Um filme delicioso que conseguiu me envolver de tal maneira que geralmente não consigo nos filmes de Almodóvar. Riquíssimo para o cinema latino!


Má Educação

“Dois meninos, Ignacio e Enrique, conhecem o amor, o cinema e o medo num colégio religioso no início dos anos 60. O padre Manolo, diretor do colégio e seu professor de literatura, é testemunha e parte dos descobrimentos. Os três personagens voltam a se encontrar outras vezes mais, ao final dos anos 70 e 80. O reencontro marcará a vida e a morte de algum deles.”

Um filme quase auto-biográfico de Almodóvar! A idéia surgiu quando o cineasta filmava A Lei do Desejo, inclusive a cena deste em que a transexual Tina entra na igreja e reencontra um suposto padre molestador inspirou a cena semelhante em Má educação, em que Ignácio faz o mesmo.
Má Educação quando esperado como um filme altamente crítico e chocante é frustração na certa.

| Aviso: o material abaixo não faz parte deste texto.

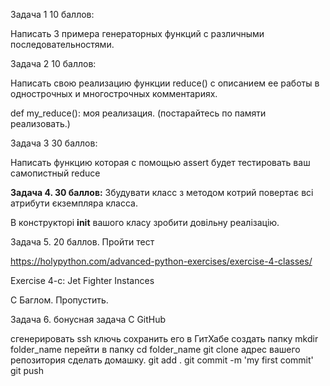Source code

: Задача 1 10 баллов:

Написать 3 примера генераторных функций с различными последовательностями.



Задача 2 10 баллов:

Написать свою реализацию функции reduce() с описанием ее работы в однострочных и многострочных комментариях.

def my_reduce(): моя реализация. (постарайтесь по памяти реализовать.)



Задача 3 30 баллов:

Написать функцию которая с помощью assert будет тестировать ваш самопистный reduce



**Задача 4. 30 баллов:** 
Збудувати класс з методом котрий повертає всі атрибути єкземпляра класса.

В конструкторі __init__ вашого класу зробити довільну реалізацію.




Задача 5. 20 баллов. Пройти тест

https://holypython.com/advanced-python-exercises/exercise-4-classes/

Exercise 4-c: Jet Fighter Instances 

C Баглом. Пропустить.



Задача 6. бонусная задача C GitHub





сгенерировать ssh ключь
сохранить его в ГитХабе
создать папку mkdir folder_name
перейти в папку cd folder_name
git clone адрес вашего репозитория
сделать домашку.
git add . 
git commit -m 'my first commit'
git push
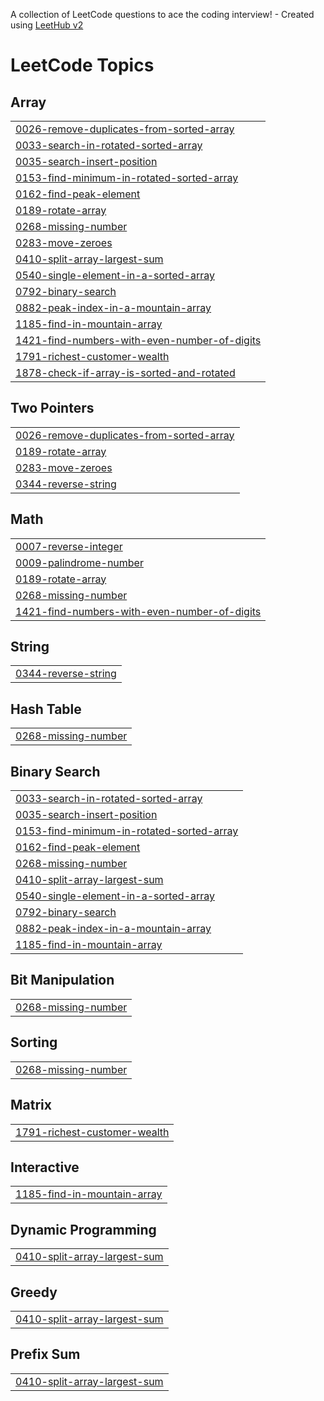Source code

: A collection of LeetCode questions to ace the coding interview! - Created using [LeetHub v2](https://github.com/arunbhardwaj/LeetHub-2.0)
<!---LeetCode Topics Start-->
# LeetCode Topics
## Array
|  |
| ------- |
| [0026-remove-duplicates-from-sorted-array](https://github.com/Aekeesh4/leetcode-questions/tree/master/0026-remove-duplicates-from-sorted-array) |
| [0033-search-in-rotated-sorted-array](https://github.com/Aekeesh4/leetcode-questions/tree/master/0033-search-in-rotated-sorted-array) |
| [0035-search-insert-position](https://github.com/Aekeesh4/leetcode-questions/tree/master/0035-search-insert-position) |
| [0153-find-minimum-in-rotated-sorted-array](https://github.com/Aekeesh4/leetcode-questions/tree/master/0153-find-minimum-in-rotated-sorted-array) |
| [0162-find-peak-element](https://github.com/Aekeesh4/leetcode-questions/tree/master/0162-find-peak-element) |
| [0189-rotate-array](https://github.com/Aekeesh4/leetcode-questions/tree/master/0189-rotate-array) |
| [0268-missing-number](https://github.com/Aekeesh4/leetcode-questions/tree/master/0268-missing-number) |
| [0283-move-zeroes](https://github.com/Aekeesh4/leetcode-questions/tree/master/0283-move-zeroes) |
| [0410-split-array-largest-sum](https://github.com/Aekeesh4/leetcode-questions/tree/master/0410-split-array-largest-sum) |
| [0540-single-element-in-a-sorted-array](https://github.com/Aekeesh4/leetcode-questions/tree/master/0540-single-element-in-a-sorted-array) |
| [0792-binary-search](https://github.com/Aekeesh4/leetcode-questions/tree/master/0792-binary-search) |
| [0882-peak-index-in-a-mountain-array](https://github.com/Aekeesh4/leetcode-questions/tree/master/0882-peak-index-in-a-mountain-array) |
| [1185-find-in-mountain-array](https://github.com/Aekeesh4/leetcode-questions/tree/master/1185-find-in-mountain-array) |
| [1421-find-numbers-with-even-number-of-digits](https://github.com/Aekeesh4/leetcode-questions/tree/master/1421-find-numbers-with-even-number-of-digits) |
| [1791-richest-customer-wealth](https://github.com/Aekeesh4/leetcode-questions/tree/master/1791-richest-customer-wealth) |
| [1878-check-if-array-is-sorted-and-rotated](https://github.com/Aekeesh4/leetcode-questions/tree/master/1878-check-if-array-is-sorted-and-rotated) |
## Two Pointers
|  |
| ------- |
| [0026-remove-duplicates-from-sorted-array](https://github.com/Aekeesh4/leetcode-questions/tree/master/0026-remove-duplicates-from-sorted-array) |
| [0189-rotate-array](https://github.com/Aekeesh4/leetcode-questions/tree/master/0189-rotate-array) |
| [0283-move-zeroes](https://github.com/Aekeesh4/leetcode-questions/tree/master/0283-move-zeroes) |
| [0344-reverse-string](https://github.com/Aekeesh4/leetcode-questions/tree/master/0344-reverse-string) |
## Math
|  |
| ------- |
| [0007-reverse-integer](https://github.com/Aekeesh4/leetcode-questions/tree/master/0007-reverse-integer) |
| [0009-palindrome-number](https://github.com/Aekeesh4/leetcode-questions/tree/master/0009-palindrome-number) |
| [0189-rotate-array](https://github.com/Aekeesh4/leetcode-questions/tree/master/0189-rotate-array) |
| [0268-missing-number](https://github.com/Aekeesh4/leetcode-questions/tree/master/0268-missing-number) |
| [1421-find-numbers-with-even-number-of-digits](https://github.com/Aekeesh4/leetcode-questions/tree/master/1421-find-numbers-with-even-number-of-digits) |
## String
|  |
| ------- |
| [0344-reverse-string](https://github.com/Aekeesh4/leetcode-questions/tree/master/0344-reverse-string) |
## Hash Table
|  |
| ------- |
| [0268-missing-number](https://github.com/Aekeesh4/leetcode-questions/tree/master/0268-missing-number) |
## Binary Search
|  |
| ------- |
| [0033-search-in-rotated-sorted-array](https://github.com/Aekeesh4/leetcode-questions/tree/master/0033-search-in-rotated-sorted-array) |
| [0035-search-insert-position](https://github.com/Aekeesh4/leetcode-questions/tree/master/0035-search-insert-position) |
| [0153-find-minimum-in-rotated-sorted-array](https://github.com/Aekeesh4/leetcode-questions/tree/master/0153-find-minimum-in-rotated-sorted-array) |
| [0162-find-peak-element](https://github.com/Aekeesh4/leetcode-questions/tree/master/0162-find-peak-element) |
| [0268-missing-number](https://github.com/Aekeesh4/leetcode-questions/tree/master/0268-missing-number) |
| [0410-split-array-largest-sum](https://github.com/Aekeesh4/leetcode-questions/tree/master/0410-split-array-largest-sum) |
| [0540-single-element-in-a-sorted-array](https://github.com/Aekeesh4/leetcode-questions/tree/master/0540-single-element-in-a-sorted-array) |
| [0792-binary-search](https://github.com/Aekeesh4/leetcode-questions/tree/master/0792-binary-search) |
| [0882-peak-index-in-a-mountain-array](https://github.com/Aekeesh4/leetcode-questions/tree/master/0882-peak-index-in-a-mountain-array) |
| [1185-find-in-mountain-array](https://github.com/Aekeesh4/leetcode-questions/tree/master/1185-find-in-mountain-array) |
## Bit Manipulation
|  |
| ------- |
| [0268-missing-number](https://github.com/Aekeesh4/leetcode-questions/tree/master/0268-missing-number) |
## Sorting
|  |
| ------- |
| [0268-missing-number](https://github.com/Aekeesh4/leetcode-questions/tree/master/0268-missing-number) |
## Matrix
|  |
| ------- |
| [1791-richest-customer-wealth](https://github.com/Aekeesh4/leetcode-questions/tree/master/1791-richest-customer-wealth) |
## Interactive
|  |
| ------- |
| [1185-find-in-mountain-array](https://github.com/Aekeesh4/leetcode-questions/tree/master/1185-find-in-mountain-array) |
## Dynamic Programming
|  |
| ------- |
| [0410-split-array-largest-sum](https://github.com/Aekeesh4/leetcode-questions/tree/master/0410-split-array-largest-sum) |
## Greedy
|  |
| ------- |
| [0410-split-array-largest-sum](https://github.com/Aekeesh4/leetcode-questions/tree/master/0410-split-array-largest-sum) |
## Prefix Sum
|  |
| ------- |
| [0410-split-array-largest-sum](https://github.com/Aekeesh4/leetcode-questions/tree/master/0410-split-array-largest-sum) |
<!---LeetCode Topics End-->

O próprio cineasta disse que não tinha pretensões em fazer um filme voltado a criticar a Igreja Católica, mas que a presença dos padres molestadores é um fato que não poderia ficar ausente (o que acaba causando a crítica só de estar presente na trama). O filme é mais uma vez o retrato de relações perturbadas entre os personagens. Um jogo de interesses intenso, impiedade humana e fragilidades pessoais moldam a trama.
É interessante o quebra-cabeças ora montado ora bagunçado que Almodóvar cria propositalmente, dando um glamour técnico e original a obra. Mas realmente não há muita grandiosidade na obra além das situações entrelaçadas e os personagens mais imprevisíveis, interpretações, trilha sonora e montagem também se destacam.
O que mais me incomodou na obra foi a falta de cinema! Enquadramentos sem graça, cenas filmadas sem estilo e pouco aproveitadas. É extremamente vazia a cena da piscina, onde a câmera focaliza a bunda do personagem de Gael Garcia Bernal de maneira crua, amadora.
Um cinema almadovariano que pode ser deixado para trás a principio. Principalmente para os que ainda não conhecem o cineasta, apesar de ser uma história bem contada e até certo ponto original.